Il ministro degli Esteri russo Lavrov (a sinistra) e il segretario di Stato Usa Kerry (Reuters).
Meglio la guerra fredda o la guerra calda? E’ curioso che i fatti di Crimea spingano a stigmatizare la “nuova guerra fredda” una serie di protagonisti che, solo pochi anni fa, hanno organizzato e appoggiato una guerra molto calda come quella in Iraq: gli Usa, che mentirono al mondo pur di lanciare l’attacco; Paesi europei come la Gran Bretagna, che della menzogna e della susseguente guerra furono co-protagonisti; le Nazioni Unite, che passarono da “no” (motivato, visto che le ispezioni sulle armi di distruzione di massa avevano detto il vero: le armi non esistevano) a “sì” in qualche giorno.
La propaganda è propaganda, e quella di Vladimir Putin, che sostiene di essere intervenuto in Crimea per difendere l’operato delle legittime autorità locali, non è certo da meno.
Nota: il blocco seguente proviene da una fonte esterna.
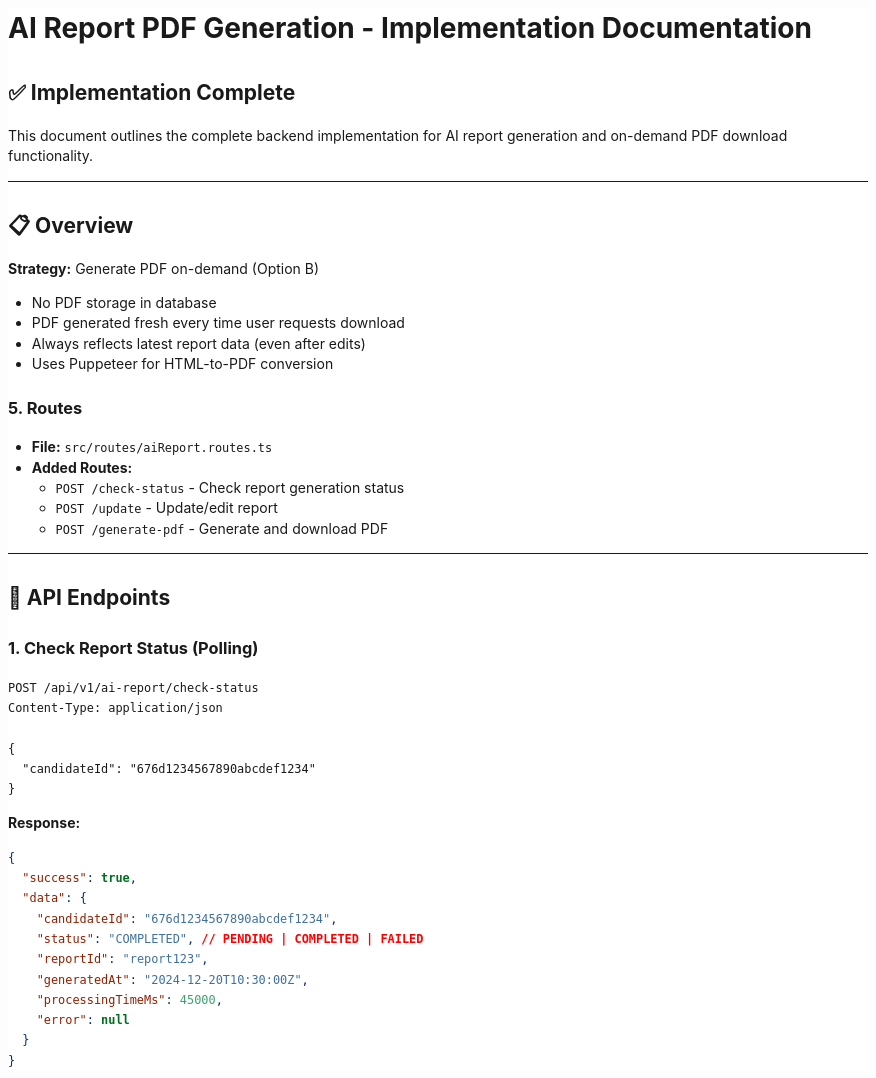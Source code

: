 # AI Report PDF Generation - Implementation Documentation

## ✅ Implementation Complete

This document outlines the complete backend implementation for AI report generation and on-demand PDF download functionality.

---

## 📋 Overview

**Strategy:** Generate PDF on-demand (Option B)

- No PDF storage in database
- PDF generated fresh every time user requests download
- Always reflects latest report data (even after edits)
- Uses Puppeteer for HTML-to-PDF conversion

### **5. Routes**

- **File:** `src/routes/aiReport.routes.ts`
- **Added Routes:**
  - `POST /check-status` - Check report generation status
  - `POST /update` - Update/edit report
  - `POST /generate-pdf` - Generate and download PDF

---

## 🔌 API Endpoints

### **1. Check Report Status (Polling)**

```http
POST /api/v1/ai-report/check-status
Content-Type: application/json

{
  "candidateId": "676d1234567890abcdef1234"
}
```

**Response:**

```json
{
  "success": true,
  "data": {
    "candidateId": "676d1234567890abcdef1234",
    "status": "COMPLETED", // PENDING | COMPLETED | FAILED
    "reportId": "report123",
    "generatedAt": "2024-12-20T10:30:00Z",
    "processingTimeMs": 45000,
    "error": null
  }
}
```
Ma non bastano le bugie del Cremlino a trasformare in verità le panzane altrui. Di tutta questa faccenda, sempre che non ci siano ulteriori e deleteri sviluppi, restano i fatti. E i fatti sono piuttosto precisi: un Presidente e un Governo legittimamente e democraticamente eletti sono stati rovesciati da manifestazioni di piazza. Presidente infame e corrotto, Governo incapace a tutto. Ma questo basta a rendere vero tutto ciò che si dice?
Anche con Yanukovich e i suoi, l’Ucraina restava uno dei Paesi più democratici dell’ex spazio sovietico. Gli Usa, così preoccupati per i diritti dei popoli, non battono ciglio di fronte al regime della famiglia Aliev in Azerbaigian, che anzi sostengono in ogni modo anche se non è certo migliore della famiglia Yanukovich; e nemmeno di fronte a quello del Kirghizistan, che ospita la loro preziosa base militare.
Non hanno scrupoli di fronte al Governo banditesco del Kosovo, per non parlare del Medio Oriente e dei loro grandi amici dell’Arabia Saudita, per nulla democratici a casa loro e pronti a mandare i carri armati in Bahrein per stroncare sul nascere qualunque accenno di Primavera araba. Per non parlare della Libia: prima hanno appoggiato un dittatore come Gheddafi, poi gli hanno fatto la guerra, ora assistono senza far nulla alla spartizione del Paese e delle sue risorse petrolifere tra milizie e bande di tagliagole.
Quella che si svolge in Ucraina oggi non è la lotta del bene contro il male, come pure pretendono di farci credere. Quel po’ di bene che c’era, e che stava nella legittima aspirazione degli ucraini ad avere un Governo onesto e capace e un Presidente meno ladro, è stato abbondantemente scavalcato da considerazioni ben diverse e da una lotta tra potenze per nulla diversa dal braccio di ferro che abbiamo visto tra Usa e Russia a proposito della Siria. E anche lì: la Russia appoggia il dittatore Assad, che ha reagito sparando ai civili a una moderata, diciamo persino modesta, richiesta di democrazia; gli Usa hanno coperto di armi e denaro milizie di estremisti islamici che ammazzano i civili e mettono auto-bomba nelle strade. Ma, dicono loro, lo fanno per la democrazia.